Cuestionan el puerto exterior de A Coruña tras la espera de un barco averiado para poder entrar

No quiere uno pensar en qué podría ocurrir si, en lugar de una avería en la máquina, el daño fuese producido en tanques, por escora o incendio a bordo. ¿Se habría forzado la entrada sin una pleamar que garantizase la maniobra de acceso para no tener que esperar?

Puerto exterior de A Coruña. / Mundiario
Puerto exterior de A Coruña. / Mundiario

El buque tanque liberiano Max Jacob, con un calado de 16,5 metros y una carga de 150.000 toneladas de fuel pesado, ha entrado, con olas de unos cinco metros, al refugio del puerto –calificado de exterior– de punta Langosteira, en A Coruña. Una avería en el servo –considerada menor– le obligó a navegar, como ya ha informado La Opinión, a una velocidad de tan solo 6 nudos y esperar, en las proximidades de la bocana del citado puerto arteixán, durante tres horas a que la pleamar facilitara las maniobras de acceso a las instalaciones que finalmente le acogerían.
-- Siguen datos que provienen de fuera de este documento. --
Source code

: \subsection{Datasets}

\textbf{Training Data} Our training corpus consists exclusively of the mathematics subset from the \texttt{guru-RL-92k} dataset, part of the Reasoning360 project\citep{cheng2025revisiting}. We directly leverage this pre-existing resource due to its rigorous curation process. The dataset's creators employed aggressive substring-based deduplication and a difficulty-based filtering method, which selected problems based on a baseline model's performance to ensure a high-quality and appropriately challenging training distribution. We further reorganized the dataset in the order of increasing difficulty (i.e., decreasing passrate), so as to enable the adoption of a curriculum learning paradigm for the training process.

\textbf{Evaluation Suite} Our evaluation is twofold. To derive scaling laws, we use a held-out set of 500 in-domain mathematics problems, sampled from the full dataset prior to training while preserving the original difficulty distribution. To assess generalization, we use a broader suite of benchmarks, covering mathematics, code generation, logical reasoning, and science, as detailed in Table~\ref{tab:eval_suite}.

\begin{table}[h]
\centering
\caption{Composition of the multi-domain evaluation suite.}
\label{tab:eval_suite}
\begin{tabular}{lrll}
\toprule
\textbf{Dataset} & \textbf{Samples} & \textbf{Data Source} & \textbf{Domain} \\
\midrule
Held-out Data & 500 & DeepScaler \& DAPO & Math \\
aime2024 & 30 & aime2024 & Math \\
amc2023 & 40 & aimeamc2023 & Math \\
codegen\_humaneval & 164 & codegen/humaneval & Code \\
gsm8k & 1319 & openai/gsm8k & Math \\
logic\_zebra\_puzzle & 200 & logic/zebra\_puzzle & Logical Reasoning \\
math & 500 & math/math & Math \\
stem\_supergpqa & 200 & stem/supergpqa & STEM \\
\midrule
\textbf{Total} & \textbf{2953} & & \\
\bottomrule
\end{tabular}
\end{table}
Ojalá el de punta Langosteira fuese un puerto de acogida habitual para buques que precisen de reparaciones, como ha sido el caso del Max Jacob; pero ojalá fuese, también, el puerto que nos han "vendido" como habilitado para recibir a cualquier tipo de buque porque, de haber sido así, no sería necesaria la espera de tres horas –o más– en medio de un mar poco dado a las facilidades para acogerse a ese abrigo que precisaba en sus circunstancias. Por su calado, este buque-tanque (nada extraordinario, en temas marítimos) no pudo entrar en el puerto de A Coruña y derivó, supuestamente porque sabía disponía de mayor calado, al de punta Langosteira; pero ha tenido que aguardar a que la marea permitiese su entrada en un puerto que se da como seguro para, efectivamente, ponerse a resguardo y proceder a reparar el daño ocasionado en su máquina.

¿Tiene o no Punta Langosteira calado suficiente y seguridad de esta suficiencia para acoger a un buque medio como el Max Jacob en su rada? Si es así, ¿por qué el capitán del petrolero se ha visto en la necesidad de esperar a la pleamar para poder entrar en el puerto? ¿Qué hubiera ocurrido si la avería fuese más importante y, como ha sucedido el viernes, hubiese tenido que esperar esas tres horas?
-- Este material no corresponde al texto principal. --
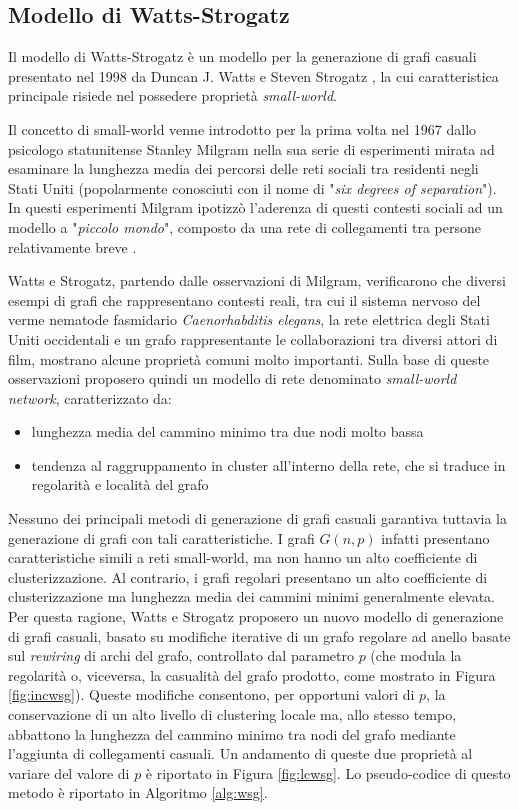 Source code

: \subsection{Modello di Watts-Strogatz}
Il modello di Watts-Strogatz è un modello per la generazione di grafi casuali presentato nel 1998 da Duncan J. Watts e Steven Strogatz \cite{watts_collective_1998}, la cui caratteristica principale risiede nel possedere proprietà \textit{small-world}. 

Il concetto di small-world venne introdotto per la prima volta nel 1967 dallo psicologo statunitense Stanley Milgram nella sua serie di esperimenti mirata ad esaminare la lunghezza media dei percorsi delle reti sociali tra residenti negli Stati Uniti (popolarmente conosciuti con il nome di "\textit{six degrees of separation}"). In questi esperimenti Milgram ipotizzò l'aderenza di questi contesti sociali ad un modello a "\textit{piccolo mondo}", composto da una rete di collegamenti tra persone relativamente breve \cite{milgram_small-world_1967}.  

Watts e Strogatz, partendo dalle osservazioni di Milgram, verificarono che diversi esempi di grafi che rappresentano contesti reali, tra cui il sistema nervoso del verme nematode fasmidario \textit{Caenorhabditis elegans}, la rete elettrica degli Stati Uniti occidentali e un grafo rappresentante le collaborazioni tra diversi attori di film, mostrano alcune proprietà comuni molto importanti. Sulla base di queste osservazioni proposero quindi un modello di rete denominato \textit{small-world network}, caratterizzato da:
\begin{itemize}
\item lunghezza media del cammino minimo tra due nodi molto bassa
\item tendenza al raggruppamento in cluster all'interno della rete, che si traduce in regolarità e località del grafo
\end{itemize}

Nessuno dei principali metodi di generazione di grafi casuali garantiva tuttavia la generazione di grafi con tali caratteristiche. I grafi $G(n,p)$ infatti presentano caratteristiche simili a reti small-world, ma non hanno un alto coefficiente di clusterizzazione. Al contrario, i grafi regolari presentano un alto coefficiente di clusterizzazione ma lunghezza media dei cammini minimi generalmente elevata. Per questa ragione, Watts e Strogatz proposero un nuovo modello di generazione di grafi casuali,  basato su modifiche iterative di un grafo regolare ad anello basate sul \textit{rewiring} di archi del grafo, controllato dal parametro $p$ (che modula la regolarità o, viceversa, la casualità del grafo prodotto, come mostrato in Figura \ref{fig:incwsg}). Queste modifiche consentono, per opportuni valori di $p$,  la conservazione di un alto livello di clustering locale ma, allo stesso tempo, abbattono la lunghezza del cammino minimo tra nodi del grafo mediante l'aggiunta di collegamenti casuali.  Un andamento di queste due proprietà al variare del valore di $p$ è riportato in Figura \ref{fig:lcwsg}. Lo pseudo-codice di questo metodo è riportato in Algoritmo \ref{alg:wsg}.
El de Langosteira es un puerto exterior en cuya construcción se han invertido –de hecho parece necesaria alguna nueva inversión complementaria– muchos millones de euros. Está situado a un tiro de piedra de la ciudad de A Coruña, a la que se ha querido "librar" del peligro de un nuevo accidente protagonizado por un buque petrolero alejando a éstos de su puerto. No quiere uno pensar en qué podría ocurrir si, en lugar de una avería en la máquina, el daño fuese producido en tanques, por escora o incendio a bordo. ¿Se habría forzado la entrada en punta Langosteira sin una pleamar que garantizase la maniobra de acceso para no tener que esperar?

¿Sabemos exactamente lo que tenemos en punta Langosteira? No quiero ser alarmista, pero llama la atención que un puerto de nueva construcción se vea en la disyuntiva de admitir o no la entrada de un buque de las características del Max Jacob en función de si hay bajamar o pleamar para poder maniobrar con seguridad. Porque supongo que no ha sido un capricho del capitán del buque o de los prácticos (cuatro remolcadores han estado al quite por si fuese necesaria su intervención), tampoco de Salvamento Marítimo, esa espera de tres horas.